Pero si la ciencia ficción nació en 1816-18, tuvo que esperar más de un siglo para obtener su nombre y su identidad definitiva. Un siglo y que un soñador y empresario luxemburgués llamado Hugo Gernsback se entusiasmara con la idea de que se podía divulgar ciencia mediante la literatura. Experimentador con la electricidad y editor, Gernsback echó una mirada a la popularidad de los “romances científicos”, como se llamaba en Gran Bretaña a la obra de Jules Verne o H. G. Wells y decidió dedicarse a escribir y publicar eso que también se ocupó de bautizar. Su primera propuesta se traduciría como "cientificción" pero para 1929 adoptó el término que se generalizó y se ha mantenido pese a muchos intentos de rebautizarlo: "ciencia ficción".
Fue en 1926 cuando Gernsback, que ya publicaba revistas dedicadas a la radio y la electricidad donde ocasionalmente incluía cuentos con temática científica, fundó la revista Amazing Stories, la primera publicación dedicada exclusivamente a cuentos de ciencia ficción y que sería la plataforma de lanzamiento del género y de numerosos autores hoy considerados clásicos del género como Isaac Asimov, Ursula K. Le Guin, Howard Fast o Roger Zelazny.
Muchos autores no estaban de acuerdo con la idea de que la ciencia ficción tuviera la misión de divulgar ciencia. De hecho, saber algo de ciencia ya era requisito para el disfrute total de algunos de los relatos lque se estaban escribiendo en la primera mitad del siglo XX. Más que divulgarlos hechos y datos de la ciencia, para muchos era la forma de divulgar algo que consideraban mucho más importante: el método científico y el pensamiento crítico y cuestionador en el que se basa para llegar al conocimiento. Y para advertir de la necesidad de impedir que la política y el poder usaran mal el conocimiento científico.

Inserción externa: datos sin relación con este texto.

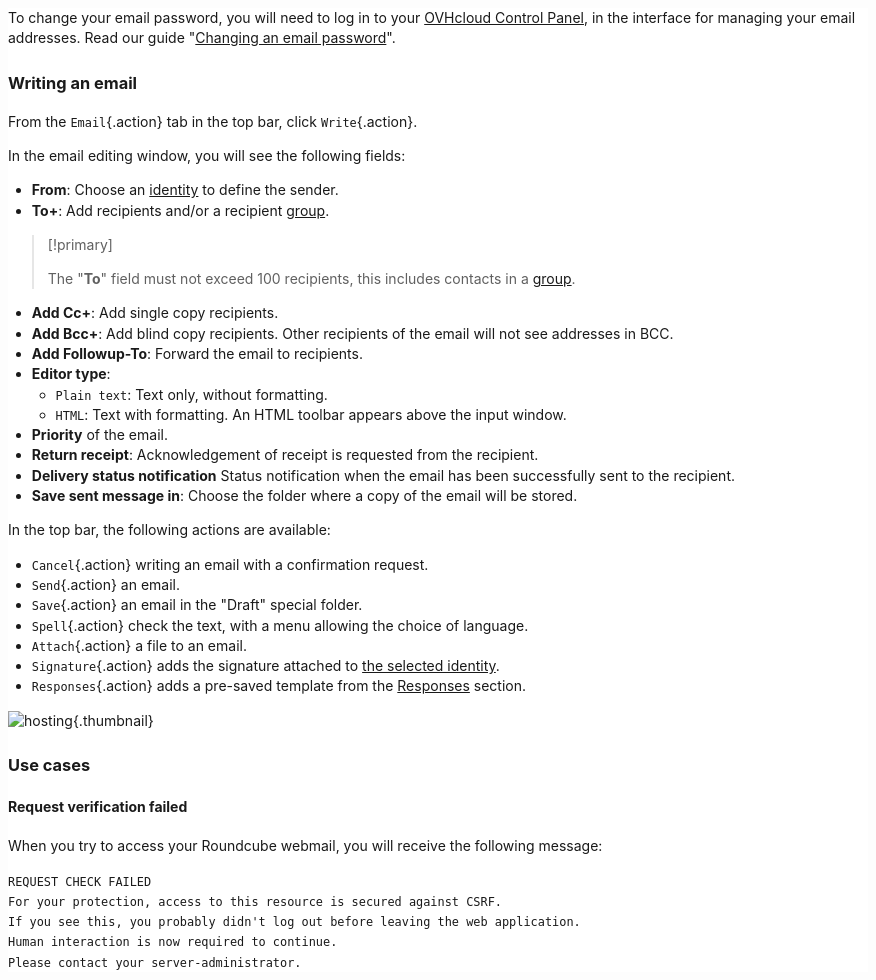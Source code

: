 To change your email password, you will need to log in to your [OVHcloud Control Panel](https://www.ovh.com/auth/?action=gotomanager&from=https://www.ovh.ie/&ovhSubsidiary=ie), in the interface for managing your email addresses. Read our guide "[Changing an email password](/pages/web_cloud/email_and_collaborative_solutions/mx_plan/email_change_password/)".

### Writing an email <a name="email-writing"></a>

From the `Email`{.action} tab in the top bar, click `Write`{.action}.

In the email editing window, you will see the following fields: 

- **From**: Choose an [identity](#identity) to define the sender.
- **To+**: Add recipients and/or a recipient [group](#group).

> [!primary]
>
> The "**To**" field must not exceed 100 recipients, this includes contacts in a [group](#group).

- **Add Cc+**: Add single copy recipients.
- **Add Bcc+**: Add blind copy recipients. Other recipients of the email will not see addresses in BCC.
- **Add Followup-To**: Forward the email to recipients.
- **Editor type**:  
    - `Plain text`: Text only, without formatting.
    - `HTML`: Text with formatting. An HTML toolbar appears above the input window.
- **Priority** of the email.
- **Return receipt**: Acknowledgement of receipt is requested from the recipient.
- **Delivery status notification** Status notification when the email has been successfully sent to the recipient.
- **Save sent message in**: Choose the folder where a copy of the email will be stored.

In the top bar, the following actions are available:

- `Cancel`{.action} writing an email with a confirmation request.
- `Send`{.action} an email.
- `Save`{.action} an email in the "Draft" special folder.
- `Spell`{.action} check the text, with a menu allowing the choice of language.
- `Attach`{.action} a file to an email.
- `Signature`{.action} adds the signature attached to [the selected identity](#identity).
- `Responses`{.action} adds a pre-saved template from the [Responses](#responses) section.

![hosting](images/roundcube13.png){.thumbnail}

### Use cases <a name="usecase"></a>

#### Request verification failed

When you try to access your Roundcube webmail, you will receive the following message:

```console
REQUEST CHECK FAILED
For your protection, access to this resource is secured against CSRF.
If you see this, you probably didn't log out before leaving the web application.
Human interaction is now required to continue.
Please contact your server-administrator.
```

La gran explosión de la ciencia ficción ocurrió después de la Segunda Guerra Mundial, entre el horror de la bomba atómica y la guerra fría, de un lado, y la promesa científica y tecnológica de los antibióticos, la carrera espacial y los plásticos, del otro.
Al mismo tiempo, los medios visuales se unieron entusiastas, si bien con poca suerte, al boom de la ciencia ficción. Una serie de películas, más bien de clase B, empezaron a salir de los estudios cinematográficos, algunas de ellas de cierto valor, como el clásico de la paranoia de la guerra fría The Body Snatchers o la muy moralina The Day the Earth Stood Still. La televisión, constreñida por limitaciones presupuestarias, abordó a la ciencia ficción menos entusiasta, con destellos en series clásicas como The Twilight Zone, dirigida y producida por Rod Serling.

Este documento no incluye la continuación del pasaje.